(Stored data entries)
-*-
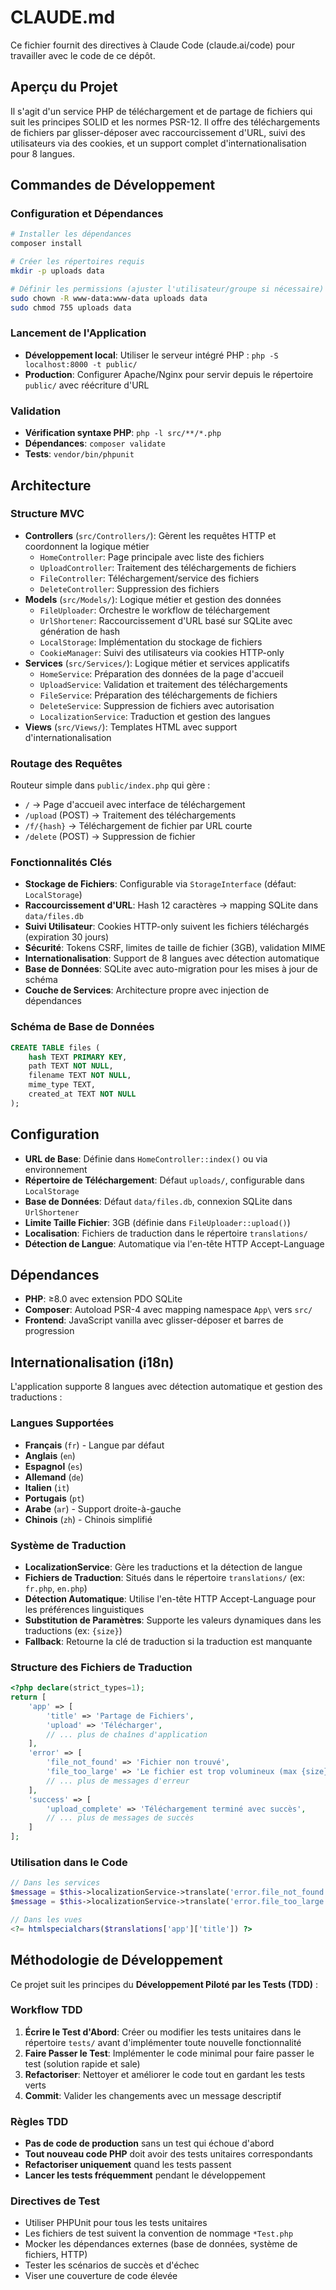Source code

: # CLAUDE.md

Ce fichier fournit des directives à Claude Code (claude.ai/code) pour travailler avec le code de ce dépôt.

## Aperçu du Projet

Il s'agit d'un service PHP de téléchargement et de partage de fichiers qui suit les principes SOLID et les normes PSR-12. Il offre des téléchargements de fichiers par glisser-déposer avec raccourcissement d'URL, suivi des utilisateurs via des cookies, et un support complet d'internationalisation pour 8 langues.

## Commandes de Développement

### Configuration et Dépendances
```bash
# Installer les dépendances
composer install

# Créer les répertoires requis
mkdir -p uploads data

# Définir les permissions (ajuster l'utilisateur/groupe si nécessaire)
sudo chown -R www-data:www-data uploads data
sudo chmod 755 uploads data
```

### Lancement de l'Application
- **Développement local**: Utiliser le serveur intégré PHP : `php -S localhost:8000 -t public/`
- **Production**: Configurer Apache/Nginx pour servir depuis le répertoire `public/` avec réécriture d'URL

### Validation
- **Vérification syntaxe PHP**: `php -l src/**/*.php`
- **Dépendances**: `composer validate`
- **Tests**: `vendor/bin/phpunit`

## Architecture

### Structure MVC
- **Controllers** (`src/Controllers/`): Gèrent les requêtes HTTP et coordonnent la logique métier
  - `HomeController`: Page principale avec liste des fichiers
  - `UploadController`: Traitement des téléchargements de fichiers
  - `FileController`: Téléchargement/service des fichiers
  - `DeleteController`: Suppression des fichiers
- **Models** (`src/Models/`): Logique métier et gestion des données
  - `FileUploader`: Orchestre le workflow de téléchargement
  - `UrlShortener`: Raccourcissement d'URL basé sur SQLite avec génération de hash
  - `LocalStorage`: Implémentation du stockage de fichiers
  - `CookieManager`: Suivi des utilisateurs via cookies HTTP-only
- **Services** (`src/Services/`): Logique métier et services applicatifs
  - `HomeService`: Préparation des données de la page d'accueil
  - `UploadService`: Validation et traitement des téléchargements
  - `FileService`: Préparation des téléchargements de fichiers
  - `DeleteService`: Suppression de fichiers avec autorisation
  - `LocalizationService`: Traduction et gestion des langues
- **Views** (`src/Views/`): Templates HTML avec support d'internationalisation

### Routage des Requêtes
Routeur simple dans `public/index.php` qui gère :
- `/` → Page d'accueil avec interface de téléchargement
- `/upload` (POST) → Traitement des téléchargements
- `/f/{hash}` → Téléchargement de fichier par URL courte
- `/delete` (POST) → Suppression de fichier

### Fonctionnalités Clés
- **Stockage de Fichiers**: Configurable via `StorageInterface` (défaut: `LocalStorage`)
- **Raccourcissement d'URL**: Hash 12 caractères → mapping SQLite dans `data/files.db`
- **Suivi Utilisateur**: Cookies HTTP-only suivent les fichiers téléchargés (expiration 30 jours)
- **Sécurité**: Tokens CSRF, limites de taille de fichier (3GB), validation MIME
- **Internationalisation**: Support de 8 langues avec détection automatique
- **Base de Données**: SQLite avec auto-migration pour les mises à jour de schéma
- **Couche de Services**: Architecture propre avec injection de dépendances

### Schéma de Base de Données
```sql
CREATE TABLE files (
    hash TEXT PRIMARY KEY,
    path TEXT NOT NULL,
    filename TEXT NOT NULL,
    mime_type TEXT,
    created_at TEXT NOT NULL
);
```

## Configuration

- **URL de Base**: Définie dans `HomeController::index()` ou via environnement
- **Répertoire de Téléchargement**: Défaut `uploads/`, configurable dans `LocalStorage`
- **Base de Données**: Défaut `data/files.db`, connexion SQLite dans `UrlShortener`
- **Limite Taille Fichier**: 3GB (définie dans `FileUploader::upload()`)
- **Localisation**: Fichiers de traduction dans le répertoire `translations/`
- **Détection de Langue**: Automatique via l'en-tête HTTP Accept-Language

## Dépendances

- **PHP**: ≥8.0 avec extension PDO SQLite
- **Composer**: Autoload PSR-4 avec mapping namespace `App\` vers `src/`
- **Frontend**: JavaScript vanilla avec glisser-déposer et barres de progression

## Internationalisation (i18n)

L'application supporte 8 langues avec détection automatique et gestion des traductions :

### Langues Supportées
- **Français** (`fr`) - Langue par défaut
- **Anglais** (`en`)
- **Espagnol** (`es`)
- **Allemand** (`de`)
- **Italien** (`it`)
- **Portugais** (`pt`)
- **Arabe** (`ar`) - Support droite-à-gauche
- **Chinois** (`zh`) - Chinois simplifié

### Système de Traduction
- **LocalizationService**: Gère les traductions et la détection de langue
- **Fichiers de Traduction**: Situés dans le répertoire `translations/` (ex: `fr.php`, `en.php`)
- **Détection Automatique**: Utilise l'en-tête HTTP Accept-Language pour les préférences linguistiques
- **Substitution de Paramètres**: Supporte les valeurs dynamiques dans les traductions (ex: `{size}`)
- **Fallback**: Retourne la clé de traduction si la traduction est manquante

### Structure des Fichiers de Traduction
```php
<?php declare(strict_types=1);
return [
    'app' => [
        'title' => 'Partage de Fichiers',
        'upload' => 'Télécharger',
        // ... plus de chaînes d'application
    ],
    'error' => [
        'file_not_found' => 'Fichier non trouvé',
        'file_too_large' => 'Le fichier est trop volumineux (max {size})',
        // ... plus de messages d'erreur
    ],
    'success' => [
        'upload_complete' => 'Téléchargement terminé avec succès',
        // ... plus de messages de succès
    ]
];
```

### Utilisation dans le Code
```php
// Dans les services
$message = $this->localizationService->translate('error.file_not_found');
$message = $this->localizationService->translate('error.file_too_large', ['size' => '3GB']);

// Dans les vues
<?= htmlspecialchars($translations['app']['title']) ?>
```

## Méthodologie de Développement

Ce projet suit les principes du **Développement Piloté par les Tests (TDD)** :

### Workflow TDD
1. **Écrire le Test d'Abord**: Créer ou modifier les tests unitaires dans le répertoire `tests/` avant d'implémenter toute nouvelle fonctionnalité
2. **Faire Passer le Test**: Implémenter le code minimal pour faire passer le test (solution rapide et sale)
3. **Refactoriser**: Nettoyer et améliorer le code tout en gardant les tests verts
4. **Commit**: Valider les changements avec un message descriptif

### Règles TDD
- **Pas de code de production** sans un test qui échoue d'abord
- **Tout nouveau code PHP** doit avoir des tests unitaires correspondants
- **Refactoriser uniquement** quand les tests passent
- **Lancer les tests fréquemment** pendant le développement

### Directives de Test
- Utiliser PHPUnit pour tous les tests unitaires
- Les fichiers de test suivent la convention de nommage `*Test.php`
- Mocker les dépendances externes (base de données, système de fichiers, HTTP)
- Tester les scénarios de succès et d'échec
- Viser une couverture de code élevée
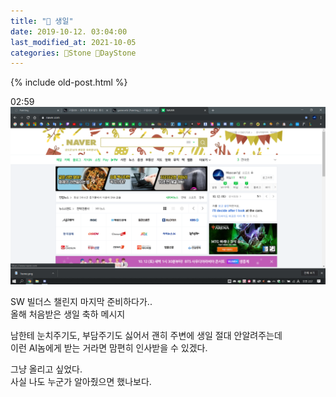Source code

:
 ```yaml
---
title: "🌱 생일"
date: 2019-10-12. 03:04:00
last_modified_at: 2021-10-05
categories: 🗿Stone 🌱DayStone
---
```

{% include old-post.html %}

02:59  
![0000](/assets/img/2019/191012_0000.png)  

SW 빌더스 챌린지 마지막 준비하다가..  
올해 처음받은 생일 축하 메시지  

남한테 눈치주기도, 부담주기도 싫어서 괜히 주변에 생일 절대 안알려주는데  
이런 AI놈에게 받는 거라면 맘편히 인사받을 수 있겠다.  

그냥 올리고 싶었다.  
사실 나도 누군가 알아줬으면 했나보다.  
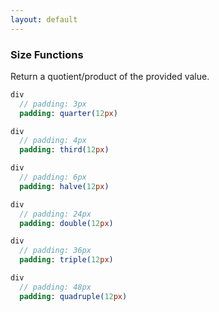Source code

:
 ```yaml
---
layout: default
---
```


### Size Functions

Return a quotient/product of the provided value.

```sass
div
  // padding: 3px
  padding: quarter(12px)

div
  // padding: 4px
  padding: third(12px)

div
  // padding: 6px
  padding: halve(12px)

div
  // padding: 24px
  padding: double(12px)

div
  // padding: 36px
  padding: triple(12px)

div
  // padding: 48px
  padding: quadruple(12px)
```

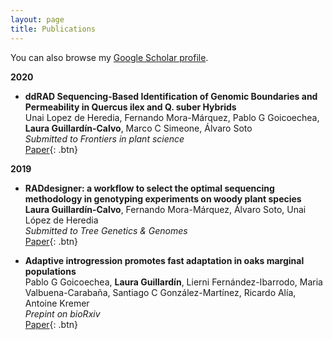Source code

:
 ```yaml
---
layout: page
title: Publications
---
```


You can also browse my <a href="https://scholar.google.com/citations?user=VtLcSu4AAAAJ&hl=en" target="_blank">Google Scholar profile</a>.
<br />

**2020**

- **ddRAD Sequencing-Based Identification of Genomic Boundaries and Permeability in Quercus ilex and Q. suber Hybrids**  
  Unai Lopez de Heredia, Fernando Mora-Márquez, Pablo G Goicoechea, **Laura Guillardín-Calvo**, Marco C Simeone, Álvaro Soto  
  *Submitted to Frontiers in plant science*  
  [Paper](https://www.frontiersin.org/articles/10.3389/fpls.2020.564414/full){: .btn} 
  
**2019**

- **RADdesigner: a workflow to select the optimal sequencing methodology in genotyping experiments on woody plant species**  
  **Laura Guillardín-Calvo**, Fernando Mora-Márquez, Álvaro Soto, Unai López de Heredia  
  *Submitted to Tree Genetics & Genomes*  
  [Paper](https://link.springer.com/article/10.1007/s11295-019-1372-3){: .btn} 
  

- **Adaptive introgression promotes fast adaptation in oaks marginal populations**  
  Pablo G Goicoechea, **Laura Guillardín**, Lierni Fernández-Ibarrodo, Maria Valbuena-Carabaña, Santiago C González-Martínez, Ricardo Alía, Antoine Kremer  
  *Prepint on bioRxiv*  
  [Paper](https://www.biorxiv.org/content/10.1101/731919v1.abstract){: .btn}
-*-
## [Your task]
Using the entries above, give the number of lines that carry the string "only", without anything else.

## [Response]
2